**Provided data**
★ ★ ★ ★ ★

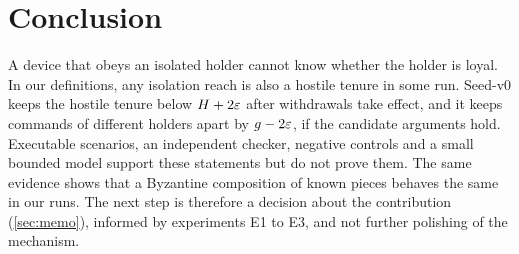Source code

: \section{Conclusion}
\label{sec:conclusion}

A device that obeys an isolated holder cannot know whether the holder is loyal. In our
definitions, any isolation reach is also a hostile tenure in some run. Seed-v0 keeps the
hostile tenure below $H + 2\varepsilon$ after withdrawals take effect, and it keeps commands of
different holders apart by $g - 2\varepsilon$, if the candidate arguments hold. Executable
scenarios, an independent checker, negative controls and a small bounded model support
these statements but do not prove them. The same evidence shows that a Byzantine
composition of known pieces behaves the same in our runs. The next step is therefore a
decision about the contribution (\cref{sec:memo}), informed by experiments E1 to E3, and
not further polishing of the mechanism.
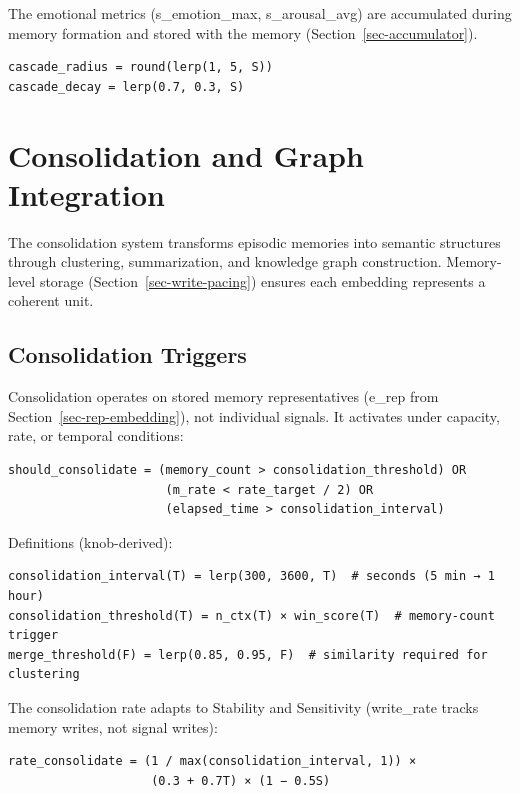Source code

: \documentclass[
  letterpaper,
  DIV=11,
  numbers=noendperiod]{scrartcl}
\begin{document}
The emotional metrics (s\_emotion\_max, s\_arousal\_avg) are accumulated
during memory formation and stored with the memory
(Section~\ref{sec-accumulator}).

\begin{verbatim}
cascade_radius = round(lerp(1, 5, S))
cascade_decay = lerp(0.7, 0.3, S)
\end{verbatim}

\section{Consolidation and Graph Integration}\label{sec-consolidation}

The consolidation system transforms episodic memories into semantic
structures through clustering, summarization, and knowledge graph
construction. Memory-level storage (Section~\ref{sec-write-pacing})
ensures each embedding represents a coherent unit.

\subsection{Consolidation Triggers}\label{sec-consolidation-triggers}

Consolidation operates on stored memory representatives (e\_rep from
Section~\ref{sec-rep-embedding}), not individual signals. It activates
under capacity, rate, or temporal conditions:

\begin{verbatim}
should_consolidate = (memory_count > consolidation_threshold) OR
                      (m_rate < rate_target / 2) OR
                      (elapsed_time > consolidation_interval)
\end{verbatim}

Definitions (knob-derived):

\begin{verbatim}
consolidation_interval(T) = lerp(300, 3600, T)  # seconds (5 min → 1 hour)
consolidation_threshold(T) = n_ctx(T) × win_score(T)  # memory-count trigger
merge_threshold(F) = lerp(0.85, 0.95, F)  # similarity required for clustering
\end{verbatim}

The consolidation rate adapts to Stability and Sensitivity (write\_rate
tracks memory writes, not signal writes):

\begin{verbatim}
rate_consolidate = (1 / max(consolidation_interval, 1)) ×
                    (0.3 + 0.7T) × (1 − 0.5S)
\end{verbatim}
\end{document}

★ ★ ★ ★ ★

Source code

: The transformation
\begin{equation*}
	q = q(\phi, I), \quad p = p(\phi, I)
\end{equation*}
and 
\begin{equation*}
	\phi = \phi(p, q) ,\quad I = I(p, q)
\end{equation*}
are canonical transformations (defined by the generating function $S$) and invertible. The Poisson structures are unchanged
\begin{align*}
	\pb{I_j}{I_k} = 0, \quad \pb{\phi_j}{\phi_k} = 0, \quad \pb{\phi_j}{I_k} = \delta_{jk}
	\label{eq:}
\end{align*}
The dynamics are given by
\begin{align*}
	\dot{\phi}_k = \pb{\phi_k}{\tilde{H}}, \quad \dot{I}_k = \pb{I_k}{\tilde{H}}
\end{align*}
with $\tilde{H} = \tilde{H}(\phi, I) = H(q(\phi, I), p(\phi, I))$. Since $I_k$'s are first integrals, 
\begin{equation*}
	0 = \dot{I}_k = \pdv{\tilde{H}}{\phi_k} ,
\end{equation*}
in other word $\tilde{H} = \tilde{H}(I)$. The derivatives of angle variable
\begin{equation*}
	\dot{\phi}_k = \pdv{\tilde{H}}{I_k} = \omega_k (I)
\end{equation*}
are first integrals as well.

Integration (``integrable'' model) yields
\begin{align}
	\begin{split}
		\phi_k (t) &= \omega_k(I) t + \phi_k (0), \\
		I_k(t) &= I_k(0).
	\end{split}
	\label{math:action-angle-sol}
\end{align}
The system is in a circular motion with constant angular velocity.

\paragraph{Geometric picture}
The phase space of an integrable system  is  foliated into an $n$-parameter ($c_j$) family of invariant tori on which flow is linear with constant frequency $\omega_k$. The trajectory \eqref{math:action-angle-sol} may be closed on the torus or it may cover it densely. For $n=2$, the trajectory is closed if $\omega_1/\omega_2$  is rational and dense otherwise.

★ ★ ★ ★ ★

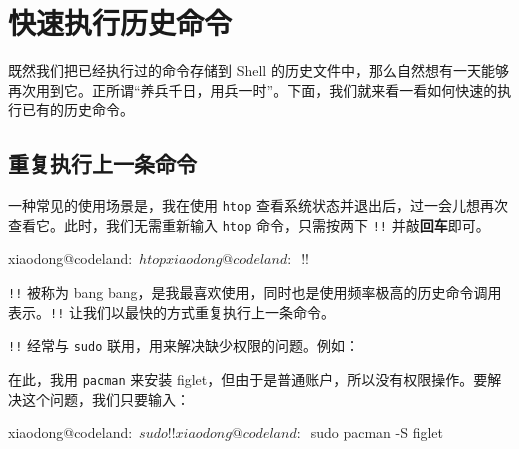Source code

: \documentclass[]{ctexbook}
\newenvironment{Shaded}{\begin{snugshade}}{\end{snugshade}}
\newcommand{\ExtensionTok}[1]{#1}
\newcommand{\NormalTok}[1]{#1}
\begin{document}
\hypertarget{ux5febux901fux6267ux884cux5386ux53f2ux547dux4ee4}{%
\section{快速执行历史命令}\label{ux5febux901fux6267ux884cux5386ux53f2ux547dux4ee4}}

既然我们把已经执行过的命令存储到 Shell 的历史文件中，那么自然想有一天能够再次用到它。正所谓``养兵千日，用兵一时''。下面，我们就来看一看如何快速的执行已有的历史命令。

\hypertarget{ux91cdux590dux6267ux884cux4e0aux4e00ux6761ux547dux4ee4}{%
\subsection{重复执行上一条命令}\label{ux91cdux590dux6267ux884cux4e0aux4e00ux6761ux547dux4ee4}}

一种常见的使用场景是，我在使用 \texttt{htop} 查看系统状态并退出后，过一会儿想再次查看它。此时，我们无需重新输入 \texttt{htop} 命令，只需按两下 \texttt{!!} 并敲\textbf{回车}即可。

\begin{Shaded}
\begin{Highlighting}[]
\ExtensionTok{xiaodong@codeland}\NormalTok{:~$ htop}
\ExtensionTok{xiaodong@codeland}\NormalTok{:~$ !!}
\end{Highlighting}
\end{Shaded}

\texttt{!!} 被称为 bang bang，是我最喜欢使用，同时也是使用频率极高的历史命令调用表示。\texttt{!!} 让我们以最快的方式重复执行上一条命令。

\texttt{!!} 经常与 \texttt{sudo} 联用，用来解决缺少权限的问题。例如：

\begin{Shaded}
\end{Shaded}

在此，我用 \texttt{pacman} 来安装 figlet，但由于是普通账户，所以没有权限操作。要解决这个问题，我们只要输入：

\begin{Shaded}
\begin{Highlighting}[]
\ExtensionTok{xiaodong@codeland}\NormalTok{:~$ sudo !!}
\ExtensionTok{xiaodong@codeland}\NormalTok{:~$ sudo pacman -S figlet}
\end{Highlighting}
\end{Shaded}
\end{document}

★ ★ ★ ★ ★

**Exercise**
Find where the line with "I), p(\phi, I))$." sits in the material above, then copy exactly from it through the line with "are first integrals as well.". Add no other line.

**Expected answer**
with $\tilde{H} = \tilde{H}(\phi, I) = H(q(\phi, I), p(\phi, I))$. Since $I_k$'s are first integrals, 
\begin{equation*}
	0 = \dot{I}_k = \pdv{\tilde{H}}{\phi_k} ,
\end{equation*}
in other word $\tilde{H} = \tilde{H}(I)$. The derivatives of angle variable
\begin{equation*}
	\dot{\phi}_k = \pdv{\tilde{H}}{I_k} = \omega_k (I)
\end{equation*}
are first integrals as well.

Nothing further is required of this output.